Locate the string "Math" in the records below. Copy every line where it occurs.

(Stored dataset items)
========================================
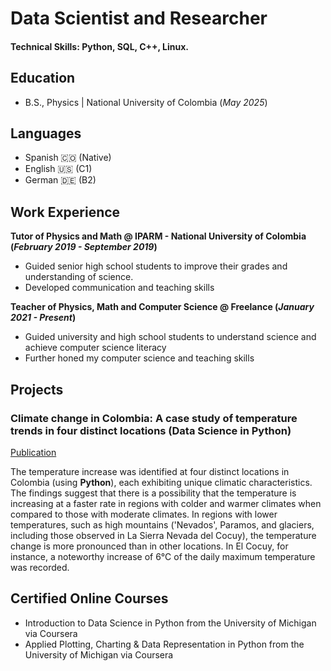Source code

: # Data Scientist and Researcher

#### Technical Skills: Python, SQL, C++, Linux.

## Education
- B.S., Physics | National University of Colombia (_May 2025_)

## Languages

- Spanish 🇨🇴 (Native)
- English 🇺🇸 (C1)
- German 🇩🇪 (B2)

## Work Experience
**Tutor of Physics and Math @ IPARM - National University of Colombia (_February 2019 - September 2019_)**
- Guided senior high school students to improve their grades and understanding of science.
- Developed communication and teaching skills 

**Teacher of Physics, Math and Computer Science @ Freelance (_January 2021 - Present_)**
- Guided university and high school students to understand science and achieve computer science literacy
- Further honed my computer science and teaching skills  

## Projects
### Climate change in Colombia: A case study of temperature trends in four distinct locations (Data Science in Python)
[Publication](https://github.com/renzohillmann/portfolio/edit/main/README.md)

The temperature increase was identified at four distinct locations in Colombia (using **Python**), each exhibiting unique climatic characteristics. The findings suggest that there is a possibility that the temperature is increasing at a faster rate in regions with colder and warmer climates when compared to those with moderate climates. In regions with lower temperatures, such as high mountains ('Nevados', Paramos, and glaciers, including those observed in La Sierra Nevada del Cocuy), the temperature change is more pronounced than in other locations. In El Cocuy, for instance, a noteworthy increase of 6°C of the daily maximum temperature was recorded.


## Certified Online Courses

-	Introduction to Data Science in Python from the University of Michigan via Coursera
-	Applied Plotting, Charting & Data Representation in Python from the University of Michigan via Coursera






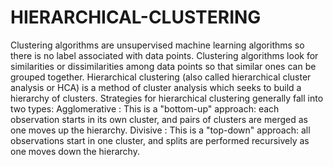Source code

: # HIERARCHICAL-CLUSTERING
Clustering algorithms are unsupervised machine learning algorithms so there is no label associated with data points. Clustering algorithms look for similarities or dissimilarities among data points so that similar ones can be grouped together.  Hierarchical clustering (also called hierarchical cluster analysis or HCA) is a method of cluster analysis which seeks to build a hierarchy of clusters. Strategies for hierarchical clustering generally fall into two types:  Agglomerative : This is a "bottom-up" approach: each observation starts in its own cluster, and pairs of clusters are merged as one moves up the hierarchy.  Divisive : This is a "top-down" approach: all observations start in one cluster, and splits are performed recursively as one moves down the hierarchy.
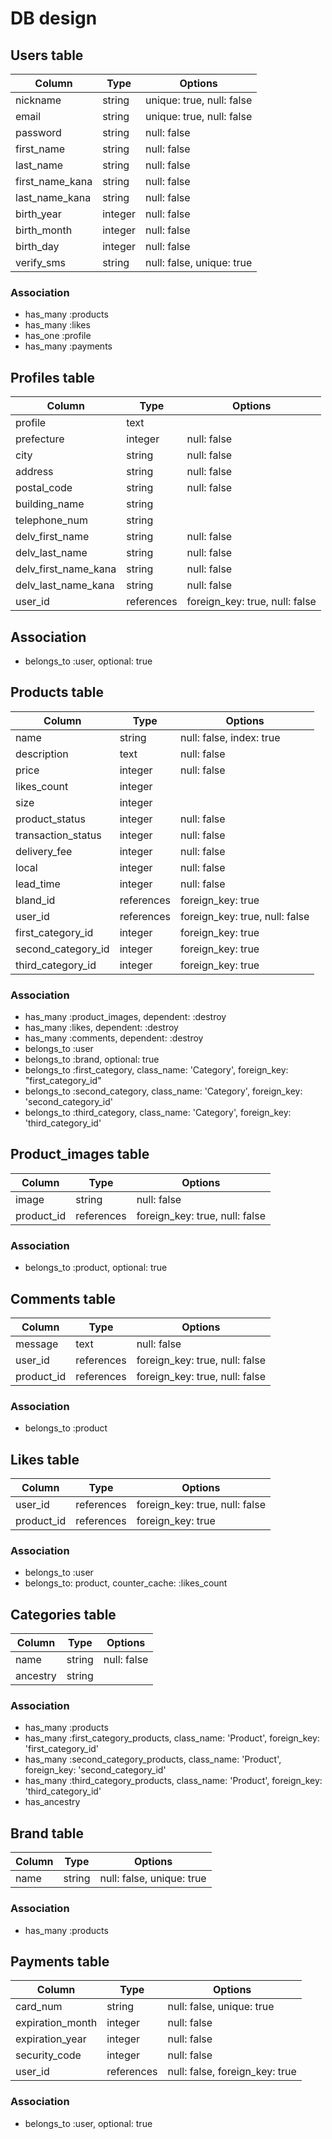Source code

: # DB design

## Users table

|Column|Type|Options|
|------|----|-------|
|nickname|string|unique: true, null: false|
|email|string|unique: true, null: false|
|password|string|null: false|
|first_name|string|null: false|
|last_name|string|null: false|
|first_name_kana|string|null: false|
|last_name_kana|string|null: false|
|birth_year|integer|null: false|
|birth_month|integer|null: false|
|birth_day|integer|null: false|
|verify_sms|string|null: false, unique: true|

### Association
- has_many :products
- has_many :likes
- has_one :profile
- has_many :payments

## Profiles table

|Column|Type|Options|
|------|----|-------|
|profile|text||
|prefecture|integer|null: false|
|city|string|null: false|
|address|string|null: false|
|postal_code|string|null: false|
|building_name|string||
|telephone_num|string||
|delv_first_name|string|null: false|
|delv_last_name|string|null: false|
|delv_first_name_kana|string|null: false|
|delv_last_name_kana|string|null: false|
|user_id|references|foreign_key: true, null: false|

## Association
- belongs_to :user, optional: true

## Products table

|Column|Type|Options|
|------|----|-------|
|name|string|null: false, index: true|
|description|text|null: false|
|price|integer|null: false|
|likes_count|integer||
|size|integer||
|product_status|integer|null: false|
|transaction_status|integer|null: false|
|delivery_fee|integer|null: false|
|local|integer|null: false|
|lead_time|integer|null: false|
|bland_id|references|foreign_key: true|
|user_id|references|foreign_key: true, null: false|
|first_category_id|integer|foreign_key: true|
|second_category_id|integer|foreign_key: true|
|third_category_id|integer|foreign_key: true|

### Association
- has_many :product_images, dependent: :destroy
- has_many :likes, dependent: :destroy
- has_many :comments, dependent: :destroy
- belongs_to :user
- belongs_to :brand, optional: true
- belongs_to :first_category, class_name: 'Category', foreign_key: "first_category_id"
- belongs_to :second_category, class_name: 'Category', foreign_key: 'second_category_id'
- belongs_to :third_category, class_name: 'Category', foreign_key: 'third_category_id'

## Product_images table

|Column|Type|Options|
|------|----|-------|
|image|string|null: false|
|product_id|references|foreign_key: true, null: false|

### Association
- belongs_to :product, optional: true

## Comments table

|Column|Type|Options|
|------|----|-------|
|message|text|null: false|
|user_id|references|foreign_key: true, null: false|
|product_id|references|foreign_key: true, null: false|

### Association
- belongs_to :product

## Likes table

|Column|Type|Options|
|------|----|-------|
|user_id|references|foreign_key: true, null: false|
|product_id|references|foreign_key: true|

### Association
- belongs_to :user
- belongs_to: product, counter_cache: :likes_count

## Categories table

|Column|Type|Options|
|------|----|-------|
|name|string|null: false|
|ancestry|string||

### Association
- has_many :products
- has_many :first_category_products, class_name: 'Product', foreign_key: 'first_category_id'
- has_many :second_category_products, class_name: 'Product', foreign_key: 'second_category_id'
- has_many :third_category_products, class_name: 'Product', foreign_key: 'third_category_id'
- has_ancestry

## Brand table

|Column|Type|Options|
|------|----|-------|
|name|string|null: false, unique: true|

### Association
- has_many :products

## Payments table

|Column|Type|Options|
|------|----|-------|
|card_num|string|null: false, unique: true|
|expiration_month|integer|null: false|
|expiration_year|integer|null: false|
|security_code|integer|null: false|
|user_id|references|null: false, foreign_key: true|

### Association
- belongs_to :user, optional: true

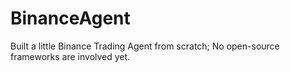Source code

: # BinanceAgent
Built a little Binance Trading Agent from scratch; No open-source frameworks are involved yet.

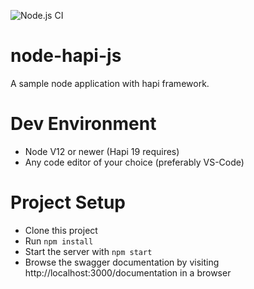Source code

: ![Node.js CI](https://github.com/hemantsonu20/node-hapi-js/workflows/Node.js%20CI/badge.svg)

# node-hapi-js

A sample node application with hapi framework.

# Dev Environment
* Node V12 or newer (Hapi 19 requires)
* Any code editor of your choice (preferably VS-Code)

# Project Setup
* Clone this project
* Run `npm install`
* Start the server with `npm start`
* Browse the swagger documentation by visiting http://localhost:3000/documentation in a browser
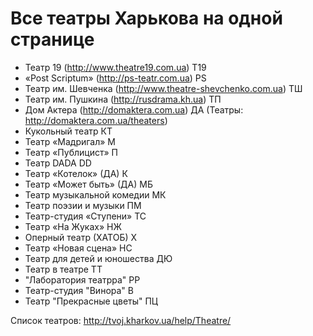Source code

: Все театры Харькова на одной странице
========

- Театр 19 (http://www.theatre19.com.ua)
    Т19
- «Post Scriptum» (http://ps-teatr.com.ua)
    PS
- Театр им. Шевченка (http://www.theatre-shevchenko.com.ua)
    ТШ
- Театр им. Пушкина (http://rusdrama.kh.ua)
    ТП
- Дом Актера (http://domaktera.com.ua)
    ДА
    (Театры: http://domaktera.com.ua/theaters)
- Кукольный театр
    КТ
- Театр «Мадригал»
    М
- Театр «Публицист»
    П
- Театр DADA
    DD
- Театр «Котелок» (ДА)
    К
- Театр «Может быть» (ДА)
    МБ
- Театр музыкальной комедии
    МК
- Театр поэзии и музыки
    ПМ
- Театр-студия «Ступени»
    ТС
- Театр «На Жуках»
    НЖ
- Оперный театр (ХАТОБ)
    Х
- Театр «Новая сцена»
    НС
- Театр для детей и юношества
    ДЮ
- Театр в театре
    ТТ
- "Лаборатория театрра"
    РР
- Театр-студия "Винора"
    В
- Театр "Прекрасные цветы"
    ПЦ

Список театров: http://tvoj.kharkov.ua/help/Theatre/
========================================
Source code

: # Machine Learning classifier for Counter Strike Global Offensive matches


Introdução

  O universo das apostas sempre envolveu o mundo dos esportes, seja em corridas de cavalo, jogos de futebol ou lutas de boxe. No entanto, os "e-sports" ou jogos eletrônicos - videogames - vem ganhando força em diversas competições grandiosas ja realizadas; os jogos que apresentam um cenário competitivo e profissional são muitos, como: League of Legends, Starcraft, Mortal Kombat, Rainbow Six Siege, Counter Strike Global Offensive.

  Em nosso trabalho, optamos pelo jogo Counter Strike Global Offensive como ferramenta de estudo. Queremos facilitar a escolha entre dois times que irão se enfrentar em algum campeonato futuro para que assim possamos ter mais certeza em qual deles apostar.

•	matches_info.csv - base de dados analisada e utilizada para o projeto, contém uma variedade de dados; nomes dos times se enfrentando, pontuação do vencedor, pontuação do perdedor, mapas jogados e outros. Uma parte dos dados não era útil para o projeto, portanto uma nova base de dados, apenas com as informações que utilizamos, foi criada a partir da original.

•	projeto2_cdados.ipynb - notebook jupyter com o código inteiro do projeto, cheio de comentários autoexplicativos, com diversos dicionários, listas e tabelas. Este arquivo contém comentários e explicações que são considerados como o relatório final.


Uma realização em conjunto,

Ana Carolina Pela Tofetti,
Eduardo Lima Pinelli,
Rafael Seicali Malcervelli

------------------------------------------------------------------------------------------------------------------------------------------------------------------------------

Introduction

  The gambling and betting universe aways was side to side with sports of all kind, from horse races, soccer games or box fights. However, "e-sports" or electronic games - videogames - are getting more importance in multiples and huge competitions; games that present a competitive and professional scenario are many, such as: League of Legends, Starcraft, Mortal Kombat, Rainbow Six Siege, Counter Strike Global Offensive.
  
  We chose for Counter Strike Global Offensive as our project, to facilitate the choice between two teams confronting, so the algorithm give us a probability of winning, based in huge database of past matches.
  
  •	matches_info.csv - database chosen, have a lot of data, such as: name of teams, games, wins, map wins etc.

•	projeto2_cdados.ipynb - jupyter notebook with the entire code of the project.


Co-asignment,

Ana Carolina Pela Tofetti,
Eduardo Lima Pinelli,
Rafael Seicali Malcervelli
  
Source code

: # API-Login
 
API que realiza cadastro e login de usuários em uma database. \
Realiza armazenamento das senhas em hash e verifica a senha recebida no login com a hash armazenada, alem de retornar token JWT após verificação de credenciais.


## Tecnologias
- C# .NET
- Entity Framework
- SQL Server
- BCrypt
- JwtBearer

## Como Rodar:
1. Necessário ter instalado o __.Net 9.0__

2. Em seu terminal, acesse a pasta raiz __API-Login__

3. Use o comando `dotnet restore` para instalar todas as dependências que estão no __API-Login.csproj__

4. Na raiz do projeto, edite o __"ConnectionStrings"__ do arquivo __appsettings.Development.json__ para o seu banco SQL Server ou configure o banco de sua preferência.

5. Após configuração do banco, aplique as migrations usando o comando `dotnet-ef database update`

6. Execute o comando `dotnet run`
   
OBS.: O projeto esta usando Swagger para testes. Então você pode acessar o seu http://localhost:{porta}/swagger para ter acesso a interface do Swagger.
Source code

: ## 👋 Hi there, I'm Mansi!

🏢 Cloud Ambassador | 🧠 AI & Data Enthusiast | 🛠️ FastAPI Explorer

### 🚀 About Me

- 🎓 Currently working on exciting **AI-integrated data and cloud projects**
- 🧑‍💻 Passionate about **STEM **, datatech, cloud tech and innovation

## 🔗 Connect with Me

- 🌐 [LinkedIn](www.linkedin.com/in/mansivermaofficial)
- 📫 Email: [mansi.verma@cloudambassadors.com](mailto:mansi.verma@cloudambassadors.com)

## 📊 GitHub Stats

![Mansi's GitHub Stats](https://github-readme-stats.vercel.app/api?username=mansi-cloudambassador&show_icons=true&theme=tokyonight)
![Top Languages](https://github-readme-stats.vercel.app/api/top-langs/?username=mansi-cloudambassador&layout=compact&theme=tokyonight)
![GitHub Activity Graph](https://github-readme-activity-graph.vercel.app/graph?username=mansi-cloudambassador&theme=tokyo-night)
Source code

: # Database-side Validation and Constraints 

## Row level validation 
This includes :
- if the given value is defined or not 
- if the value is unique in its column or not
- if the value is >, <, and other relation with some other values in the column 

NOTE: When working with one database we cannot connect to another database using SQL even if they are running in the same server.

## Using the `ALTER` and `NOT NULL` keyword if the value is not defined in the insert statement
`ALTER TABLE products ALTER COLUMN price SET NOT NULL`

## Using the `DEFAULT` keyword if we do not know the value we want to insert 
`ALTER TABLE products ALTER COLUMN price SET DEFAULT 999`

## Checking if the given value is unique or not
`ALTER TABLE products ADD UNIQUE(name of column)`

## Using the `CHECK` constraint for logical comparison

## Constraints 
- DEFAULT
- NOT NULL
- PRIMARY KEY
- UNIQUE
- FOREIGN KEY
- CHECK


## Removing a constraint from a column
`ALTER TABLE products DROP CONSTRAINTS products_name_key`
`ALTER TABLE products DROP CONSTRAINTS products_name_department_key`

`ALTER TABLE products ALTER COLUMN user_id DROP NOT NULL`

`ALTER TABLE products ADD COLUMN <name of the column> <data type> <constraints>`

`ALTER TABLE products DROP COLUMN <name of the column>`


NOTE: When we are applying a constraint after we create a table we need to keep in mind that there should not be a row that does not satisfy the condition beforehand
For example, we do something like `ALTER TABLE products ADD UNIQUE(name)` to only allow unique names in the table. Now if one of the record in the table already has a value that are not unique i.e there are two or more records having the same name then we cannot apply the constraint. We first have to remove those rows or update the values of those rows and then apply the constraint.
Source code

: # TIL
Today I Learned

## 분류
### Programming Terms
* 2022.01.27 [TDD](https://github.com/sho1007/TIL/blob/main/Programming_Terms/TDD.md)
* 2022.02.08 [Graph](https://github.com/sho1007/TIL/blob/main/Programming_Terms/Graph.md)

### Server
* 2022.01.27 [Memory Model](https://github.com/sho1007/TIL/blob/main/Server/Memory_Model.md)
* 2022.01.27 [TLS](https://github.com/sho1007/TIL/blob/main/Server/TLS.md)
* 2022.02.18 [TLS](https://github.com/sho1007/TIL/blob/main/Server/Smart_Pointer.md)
========================================
Exercise response -
**Tutor of Physics and Math @ IPARM - National University of Colombia (_February 2019 - September 2019_)**
**Teacher of Physics, Math and Computer Science @ Freelance (_January 2021 - Present_)**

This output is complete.